While the analysis of gene fusions is crucial for understanding the genetic basis of cancer, the process of interpreting these mutations can be challenging. One important component of fusion interpretation is the identification of relevant publications. To aid researchers in the search for publications related to specific gene fusions, Felix Mitelman, and colleagues have created the Mitelman Database of Chromosome Aberrations and Gene Fusions in Cancer [1].

This database is the result of a pioneering effort to catalog data related to chromosome aberrations and gene fusions observed in various cancer types. Driven by the motivation to integrate fragmented knowledge in the field, Mitelman recognized the importance of consolidating data from various sources and curating it into a freely accessible repository for the clinical and scientific community.
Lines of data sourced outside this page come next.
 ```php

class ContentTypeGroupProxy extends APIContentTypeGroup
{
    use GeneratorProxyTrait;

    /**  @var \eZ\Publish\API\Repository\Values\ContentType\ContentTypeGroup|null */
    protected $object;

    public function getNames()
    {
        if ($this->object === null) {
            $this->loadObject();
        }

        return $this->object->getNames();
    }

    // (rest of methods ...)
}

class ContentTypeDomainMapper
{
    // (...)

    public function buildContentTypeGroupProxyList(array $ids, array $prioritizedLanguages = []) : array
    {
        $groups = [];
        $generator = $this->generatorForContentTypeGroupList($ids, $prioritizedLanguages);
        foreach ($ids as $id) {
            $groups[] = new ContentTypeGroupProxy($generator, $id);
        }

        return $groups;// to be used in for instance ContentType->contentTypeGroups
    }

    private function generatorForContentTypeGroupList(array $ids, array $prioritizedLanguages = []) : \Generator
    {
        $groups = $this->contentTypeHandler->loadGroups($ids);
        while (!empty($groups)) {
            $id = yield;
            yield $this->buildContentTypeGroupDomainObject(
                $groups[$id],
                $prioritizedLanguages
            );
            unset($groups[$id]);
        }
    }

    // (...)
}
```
Mitelman and his colleagues have painstakingly poured over the literature and cataloged publications discussing specific gene fusions as they relate to various forms of cancer. The database currently boasts an extensive repository featuring over 33,000 unique gene fusions spanning more than 14,000 genes. In 2019, Denomy et al.demonstrated the extensive nature of the Mitelman database in a systematic comparison against the Cancer Genome Atlas (TCGA), where the authors found that the Mitelman database provided unique information not captured by the population-based genomic analyses used in TCGA [2].

We performed our own comparison of the Mitelman database against the COSMIC 96 database of gene fusions [3]. The Venn diagram below shows overlap between the PubMed references from each database.
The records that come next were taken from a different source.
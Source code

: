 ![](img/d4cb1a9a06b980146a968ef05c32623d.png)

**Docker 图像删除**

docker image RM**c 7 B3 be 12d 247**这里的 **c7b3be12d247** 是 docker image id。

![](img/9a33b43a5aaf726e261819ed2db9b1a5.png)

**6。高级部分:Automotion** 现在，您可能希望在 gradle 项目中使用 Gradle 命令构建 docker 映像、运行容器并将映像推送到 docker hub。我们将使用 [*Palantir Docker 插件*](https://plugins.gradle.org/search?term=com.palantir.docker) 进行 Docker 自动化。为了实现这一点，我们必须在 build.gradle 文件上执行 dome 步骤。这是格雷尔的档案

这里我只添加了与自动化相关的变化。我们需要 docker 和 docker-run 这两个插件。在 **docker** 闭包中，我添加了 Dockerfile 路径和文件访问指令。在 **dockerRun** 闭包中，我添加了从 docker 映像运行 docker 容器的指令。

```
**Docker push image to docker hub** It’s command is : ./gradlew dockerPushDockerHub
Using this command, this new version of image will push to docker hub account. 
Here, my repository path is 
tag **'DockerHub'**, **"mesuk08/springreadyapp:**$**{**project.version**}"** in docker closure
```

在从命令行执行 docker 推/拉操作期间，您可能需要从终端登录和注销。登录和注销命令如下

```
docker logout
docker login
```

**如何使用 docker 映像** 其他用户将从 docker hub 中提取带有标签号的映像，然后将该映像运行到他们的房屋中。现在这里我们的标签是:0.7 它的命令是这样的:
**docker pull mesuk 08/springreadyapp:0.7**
The Mitelman database boasts an impressive 3,184 PubMed citations directly related to gene fusions in cancer, of which only 537 were found to be shared with COSMIC 96. This indicates a significant disparity in the number of gene fusion citations between the two databases. In fact, COSMIC 96 contains fewer than half the total number of gene fusion citations present in the Mitelman database, with only 779 citations being unique to COSMIC 96.

The disparity between the two data sources becomes even more striking when you compare the number of unique fusions in each source.
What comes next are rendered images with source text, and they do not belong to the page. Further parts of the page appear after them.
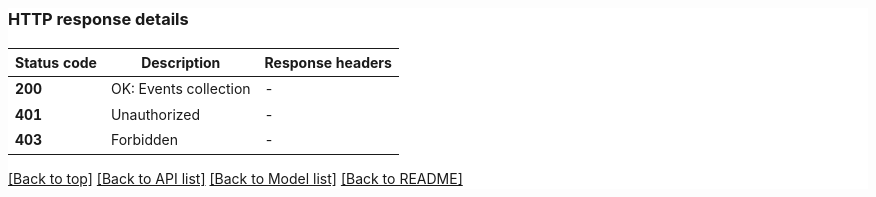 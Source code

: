 ### HTTP response details

| Status code | Description | Response headers |
|-------------|-------------|------------------|
**200** | OK: Events collection |  -  |
**401** | Unauthorized |  -  |
**403** | Forbidden |  -  |

[[Back to top]](#) [[Back to API list]](../README.md#documentation-for-api-endpoints) [[Back to Model list]](../README.md#documentation-for-models) [[Back to README]](../README.md)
As stated above, the Mitelman database contains over 33,000 unique gene fusions, of which only 276 are shared with COSMIC 96. Conversely, COSMIC 96 contains a mere 90 unique fusions that remain exclusive to its database and are not found in the Mitelman repository. This comparison underscores the impressive breadth of the Mitelman database, demonstrating its significance as an indispensable resource for identifying publications linked to specific gene fusions.

To help our users leverage this powerful resource, Golden Helix released the Mitelman Fusion Pairs annotation track for VarSeq. Using this track, fusions imported into VarSeq can now be annotated against the Mitelman database, allowing users to quickly identify publications associated with imported fusions. If you have any questions about this new annotation track or about fusion support in VarSeq, we encourage you to reach out to us at support@goldenhelix.com.

References

1. Mitelman, Felix. “Mitelman database of chromosome aberrations and gene fusions in cancer.” https://mitelmandatabase.isb-cgc.org/ (2010).
2. Denomy, Connor, et al. “Banding together: a systematic comparison of the cancer genome atlas and the Mitelman databases.” Cancer Research 79.20 (2019): 5181-5190.
3. Tate, John G., et al. “COSMIC: the catalogue of somatic mutations in cancer.” Nucleic acids research 47.D1 (2019): D941-D947.